§ **SUPPLIED INFORMATION**:
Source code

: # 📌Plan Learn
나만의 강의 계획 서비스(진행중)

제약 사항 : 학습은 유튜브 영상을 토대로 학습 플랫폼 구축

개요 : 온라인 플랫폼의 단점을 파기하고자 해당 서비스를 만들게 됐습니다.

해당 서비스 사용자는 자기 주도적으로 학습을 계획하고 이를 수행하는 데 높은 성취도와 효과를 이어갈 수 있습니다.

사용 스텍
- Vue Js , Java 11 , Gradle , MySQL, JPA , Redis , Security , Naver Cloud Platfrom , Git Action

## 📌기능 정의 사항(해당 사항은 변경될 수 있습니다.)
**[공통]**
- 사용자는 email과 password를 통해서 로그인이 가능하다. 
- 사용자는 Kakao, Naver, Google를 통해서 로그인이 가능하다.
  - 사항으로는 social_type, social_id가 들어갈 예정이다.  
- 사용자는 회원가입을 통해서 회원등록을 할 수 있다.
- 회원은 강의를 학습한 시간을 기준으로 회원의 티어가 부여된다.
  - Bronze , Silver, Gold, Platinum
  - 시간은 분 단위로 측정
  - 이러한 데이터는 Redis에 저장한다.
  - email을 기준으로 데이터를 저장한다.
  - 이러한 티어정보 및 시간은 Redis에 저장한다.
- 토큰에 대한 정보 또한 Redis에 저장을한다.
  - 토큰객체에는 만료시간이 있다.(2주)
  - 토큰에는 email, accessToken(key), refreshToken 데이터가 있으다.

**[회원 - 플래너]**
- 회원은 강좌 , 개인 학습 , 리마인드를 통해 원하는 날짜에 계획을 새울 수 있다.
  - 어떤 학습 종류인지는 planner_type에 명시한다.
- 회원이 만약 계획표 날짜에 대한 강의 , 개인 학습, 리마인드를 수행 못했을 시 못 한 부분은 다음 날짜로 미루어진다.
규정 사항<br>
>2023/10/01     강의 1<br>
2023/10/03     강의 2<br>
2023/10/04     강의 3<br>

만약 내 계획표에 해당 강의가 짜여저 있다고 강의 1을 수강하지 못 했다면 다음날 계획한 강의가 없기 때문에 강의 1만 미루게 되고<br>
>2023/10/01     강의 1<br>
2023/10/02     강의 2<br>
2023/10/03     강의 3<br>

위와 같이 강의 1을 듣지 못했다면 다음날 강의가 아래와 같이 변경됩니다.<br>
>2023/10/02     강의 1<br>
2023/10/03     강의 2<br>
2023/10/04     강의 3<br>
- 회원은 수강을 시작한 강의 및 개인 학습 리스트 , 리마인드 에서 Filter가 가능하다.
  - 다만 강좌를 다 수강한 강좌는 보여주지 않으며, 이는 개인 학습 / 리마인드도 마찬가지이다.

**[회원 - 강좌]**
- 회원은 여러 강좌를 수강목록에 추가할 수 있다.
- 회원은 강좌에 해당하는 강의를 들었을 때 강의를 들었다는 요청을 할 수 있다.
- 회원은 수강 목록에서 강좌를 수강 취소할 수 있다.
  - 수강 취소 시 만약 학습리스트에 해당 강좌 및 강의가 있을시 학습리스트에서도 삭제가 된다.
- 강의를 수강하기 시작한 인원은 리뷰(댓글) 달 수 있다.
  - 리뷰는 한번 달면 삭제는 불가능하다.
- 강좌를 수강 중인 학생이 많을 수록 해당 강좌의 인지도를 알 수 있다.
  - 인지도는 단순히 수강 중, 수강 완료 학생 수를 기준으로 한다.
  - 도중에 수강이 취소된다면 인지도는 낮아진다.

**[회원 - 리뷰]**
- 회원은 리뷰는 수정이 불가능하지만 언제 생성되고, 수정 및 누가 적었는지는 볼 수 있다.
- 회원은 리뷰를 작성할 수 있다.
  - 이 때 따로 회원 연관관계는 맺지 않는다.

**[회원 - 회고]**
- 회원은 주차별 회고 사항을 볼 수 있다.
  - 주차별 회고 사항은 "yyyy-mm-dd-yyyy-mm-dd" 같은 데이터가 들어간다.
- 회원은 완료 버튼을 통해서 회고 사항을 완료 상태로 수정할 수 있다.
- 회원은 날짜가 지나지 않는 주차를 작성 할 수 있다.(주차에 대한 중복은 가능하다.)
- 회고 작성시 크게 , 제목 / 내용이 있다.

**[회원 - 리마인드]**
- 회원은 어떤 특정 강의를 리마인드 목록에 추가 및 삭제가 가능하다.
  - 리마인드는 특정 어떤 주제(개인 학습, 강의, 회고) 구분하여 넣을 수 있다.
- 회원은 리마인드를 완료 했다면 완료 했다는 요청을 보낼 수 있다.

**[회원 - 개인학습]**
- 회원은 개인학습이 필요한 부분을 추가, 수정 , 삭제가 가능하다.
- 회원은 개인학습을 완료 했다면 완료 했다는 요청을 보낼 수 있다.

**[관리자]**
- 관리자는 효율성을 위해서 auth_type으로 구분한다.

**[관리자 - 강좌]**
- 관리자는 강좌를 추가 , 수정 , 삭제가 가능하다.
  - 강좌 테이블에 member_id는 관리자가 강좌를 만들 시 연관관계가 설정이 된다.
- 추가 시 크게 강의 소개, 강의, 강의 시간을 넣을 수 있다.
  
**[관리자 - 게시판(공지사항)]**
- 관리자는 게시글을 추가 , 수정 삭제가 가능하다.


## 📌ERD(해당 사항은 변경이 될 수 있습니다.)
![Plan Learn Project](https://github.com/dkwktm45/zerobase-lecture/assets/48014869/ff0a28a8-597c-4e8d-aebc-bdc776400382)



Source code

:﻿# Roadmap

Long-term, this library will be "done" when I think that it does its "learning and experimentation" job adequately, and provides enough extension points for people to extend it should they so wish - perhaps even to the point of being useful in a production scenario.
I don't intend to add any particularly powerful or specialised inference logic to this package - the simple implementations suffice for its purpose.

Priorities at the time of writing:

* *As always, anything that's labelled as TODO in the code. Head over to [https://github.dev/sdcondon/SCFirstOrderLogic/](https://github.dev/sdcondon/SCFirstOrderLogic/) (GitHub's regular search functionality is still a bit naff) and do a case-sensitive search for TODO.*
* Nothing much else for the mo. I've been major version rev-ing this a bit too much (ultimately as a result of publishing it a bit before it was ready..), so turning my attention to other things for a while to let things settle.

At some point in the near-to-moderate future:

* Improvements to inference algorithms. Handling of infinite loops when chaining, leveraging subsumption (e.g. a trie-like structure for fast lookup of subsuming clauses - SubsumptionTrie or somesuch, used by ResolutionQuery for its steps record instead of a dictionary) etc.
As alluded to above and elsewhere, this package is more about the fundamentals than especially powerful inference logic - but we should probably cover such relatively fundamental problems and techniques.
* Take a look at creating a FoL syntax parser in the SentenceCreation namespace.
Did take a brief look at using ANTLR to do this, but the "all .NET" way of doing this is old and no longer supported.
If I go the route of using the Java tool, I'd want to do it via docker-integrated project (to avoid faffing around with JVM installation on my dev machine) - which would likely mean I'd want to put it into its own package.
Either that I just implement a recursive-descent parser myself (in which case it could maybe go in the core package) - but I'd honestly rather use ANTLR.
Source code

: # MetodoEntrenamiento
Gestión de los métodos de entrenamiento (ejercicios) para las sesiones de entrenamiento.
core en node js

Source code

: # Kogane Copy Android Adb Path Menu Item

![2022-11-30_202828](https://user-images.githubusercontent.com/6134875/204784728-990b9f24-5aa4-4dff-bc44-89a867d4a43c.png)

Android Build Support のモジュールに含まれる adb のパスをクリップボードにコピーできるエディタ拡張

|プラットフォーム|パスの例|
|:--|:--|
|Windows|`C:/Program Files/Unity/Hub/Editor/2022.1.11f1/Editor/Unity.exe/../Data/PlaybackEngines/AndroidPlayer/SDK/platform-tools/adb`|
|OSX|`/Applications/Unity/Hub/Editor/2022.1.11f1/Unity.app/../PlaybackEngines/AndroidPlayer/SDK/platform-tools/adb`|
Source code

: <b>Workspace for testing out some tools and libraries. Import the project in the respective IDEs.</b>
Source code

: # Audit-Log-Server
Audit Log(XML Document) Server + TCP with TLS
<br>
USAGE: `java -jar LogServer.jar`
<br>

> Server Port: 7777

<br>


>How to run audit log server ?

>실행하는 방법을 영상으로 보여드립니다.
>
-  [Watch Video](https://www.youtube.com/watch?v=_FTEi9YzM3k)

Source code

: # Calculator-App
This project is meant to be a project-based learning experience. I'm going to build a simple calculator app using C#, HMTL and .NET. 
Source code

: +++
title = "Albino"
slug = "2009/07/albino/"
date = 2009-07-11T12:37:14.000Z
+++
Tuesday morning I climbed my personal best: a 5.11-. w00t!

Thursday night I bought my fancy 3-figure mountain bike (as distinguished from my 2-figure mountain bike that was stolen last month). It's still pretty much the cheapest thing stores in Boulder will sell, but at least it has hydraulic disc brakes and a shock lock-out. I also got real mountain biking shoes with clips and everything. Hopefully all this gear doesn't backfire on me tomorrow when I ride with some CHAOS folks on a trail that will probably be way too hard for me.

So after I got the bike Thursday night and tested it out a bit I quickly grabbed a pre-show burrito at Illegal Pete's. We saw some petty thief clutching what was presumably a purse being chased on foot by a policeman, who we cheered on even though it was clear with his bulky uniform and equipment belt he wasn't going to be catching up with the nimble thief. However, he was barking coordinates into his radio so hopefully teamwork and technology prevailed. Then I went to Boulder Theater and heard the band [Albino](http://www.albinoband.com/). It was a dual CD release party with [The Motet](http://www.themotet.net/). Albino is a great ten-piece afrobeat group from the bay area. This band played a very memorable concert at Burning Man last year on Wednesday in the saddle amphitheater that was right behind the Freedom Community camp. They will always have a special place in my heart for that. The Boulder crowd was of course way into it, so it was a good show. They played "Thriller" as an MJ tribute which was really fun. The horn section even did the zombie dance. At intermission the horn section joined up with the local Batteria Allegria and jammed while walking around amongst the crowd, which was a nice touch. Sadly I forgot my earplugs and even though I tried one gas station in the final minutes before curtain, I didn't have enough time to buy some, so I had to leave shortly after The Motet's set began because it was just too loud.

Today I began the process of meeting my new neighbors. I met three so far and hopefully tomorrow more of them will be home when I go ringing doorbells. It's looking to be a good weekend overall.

§ **WHAT THE TASK ASKS**:
Going down the listing above, begin printing at the line with "- 사용자는 회원가입을 통해서 회원등록을 할 수 있다." and finish with the line with "- 토큰객체에는 만료시간이 있다.(2주)", exactly as they appear.

§ **WRITTEN ANSWER**:
- 사용자는 회원가입을 통해서 회원등록을 할 수 있다.
- 회원은 강의를 학습한 시간을 기준으로 회원의 티어가 부여된다.
  - Bronze , Silver, Gold, Platinum
  - 시간은 분 단위로 측정
  - 이러한 데이터는 Redis에 저장한다.
  - email을 기준으로 데이터를 저장한다.
  - 이러한 티어정보 및 시간은 Redis에 저장한다.
- 토큰에 대한 정보 또한 Redis에 저장을한다.
  - 토큰객체에는 만료시간이 있다.(2주)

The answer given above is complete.